The idea that US Jews could speak with one voice on Israel couldn't have originated within the community.
By JERUSALEM POST STAFF
'Where there are two Jews, there are three opinions," so the saying goes. And the idea that American Jews could ever speak with one voice on Israel? That could not have originated within the community itself.
The single-voice notion came from a non-Jew. The story that follows is partly apocryphal, but it does inform. Accounts differ, but either secretary of state John Foster Dulles or State Department official Henry Byroade is said to have complained that too many requests from disparate Jewish groups seeking audiences with president Dwight Eisenhower were arriving at the White House.
Byroade (if it was he) suggested to Nahum Goldmann that it might be useful if the various intercessors combined into a single deputation. Goldmann raised the idea with Philip Klutznick. Soon afterwards, the Conference of Presidents of Major American Jewish Organizations was born.
Some suggest the crafty Dulles (if it was he) may have had an ulterior motive, knowing that the Jews could never develop a consensus position to present to the administration. That would put an end to their pestering.
Sure enough, a broiges broke out. Taking charge of the World Jewish Congress, Goldmann set out to lead a new, thriving Diaspora which would decide for itself what being pro-Israel was all about.
A further rupture is traceable to the premiership of Golda Meir, who was openly condescending toward Diaspora machers coming to her with peace-making advice.

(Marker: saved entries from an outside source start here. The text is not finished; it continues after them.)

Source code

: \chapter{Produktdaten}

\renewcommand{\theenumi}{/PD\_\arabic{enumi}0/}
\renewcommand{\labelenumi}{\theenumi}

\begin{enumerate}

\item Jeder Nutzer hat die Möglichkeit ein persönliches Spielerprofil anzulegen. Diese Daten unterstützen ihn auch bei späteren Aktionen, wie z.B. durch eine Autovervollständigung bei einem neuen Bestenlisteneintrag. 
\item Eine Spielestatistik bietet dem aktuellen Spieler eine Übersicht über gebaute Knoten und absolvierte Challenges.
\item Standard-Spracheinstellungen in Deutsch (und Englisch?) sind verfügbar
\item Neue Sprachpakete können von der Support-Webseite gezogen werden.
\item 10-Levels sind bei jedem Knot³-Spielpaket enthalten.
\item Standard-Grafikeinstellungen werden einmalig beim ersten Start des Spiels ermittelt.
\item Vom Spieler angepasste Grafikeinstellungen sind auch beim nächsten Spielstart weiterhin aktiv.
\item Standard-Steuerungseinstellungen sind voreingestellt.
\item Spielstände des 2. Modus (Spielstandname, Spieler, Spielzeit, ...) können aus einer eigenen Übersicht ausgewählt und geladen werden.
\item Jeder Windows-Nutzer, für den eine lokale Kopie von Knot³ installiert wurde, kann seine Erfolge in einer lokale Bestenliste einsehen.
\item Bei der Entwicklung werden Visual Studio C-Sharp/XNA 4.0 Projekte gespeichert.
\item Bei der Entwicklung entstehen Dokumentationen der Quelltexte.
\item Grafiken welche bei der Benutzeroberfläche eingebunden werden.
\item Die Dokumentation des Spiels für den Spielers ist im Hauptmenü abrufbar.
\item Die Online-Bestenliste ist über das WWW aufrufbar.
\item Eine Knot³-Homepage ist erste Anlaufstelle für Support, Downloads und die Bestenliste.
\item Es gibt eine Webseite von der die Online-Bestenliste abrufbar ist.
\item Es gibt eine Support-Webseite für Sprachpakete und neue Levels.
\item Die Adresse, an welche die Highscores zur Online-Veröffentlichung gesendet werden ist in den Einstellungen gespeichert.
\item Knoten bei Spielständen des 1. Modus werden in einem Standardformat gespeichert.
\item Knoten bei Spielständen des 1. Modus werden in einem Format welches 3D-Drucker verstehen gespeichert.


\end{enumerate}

IT IS TRUE that the nature and stridency of Diaspora criticism of Zionist policies evolved. After the Holocaust no mainstream Jewish leader remained anti-Zionist. And after the 1967 Six Day war every one of them had become explicitly pro-Zionist. Yet the impulse to criticize this or that Israeli policy remained a constant. There are few former chairs of the Presidents Conference who have refrained from publicly criticizing Israeli policies.
Then there are the dissident groups. Breira was founded in 1973 to support the unconditional inclusion of an unreformed PLO into the diplomatic process. Breira's legacy, given its brief existence and minuscule membership, was extraordinary in that it "broke" afresh the imaginary barrier against public criticism of Israel. Breira's successor organization was the New Jewish Agenda, which operated during the premiership of Menachem Begin, when Jewish criticism of Israeli policies was vociferous.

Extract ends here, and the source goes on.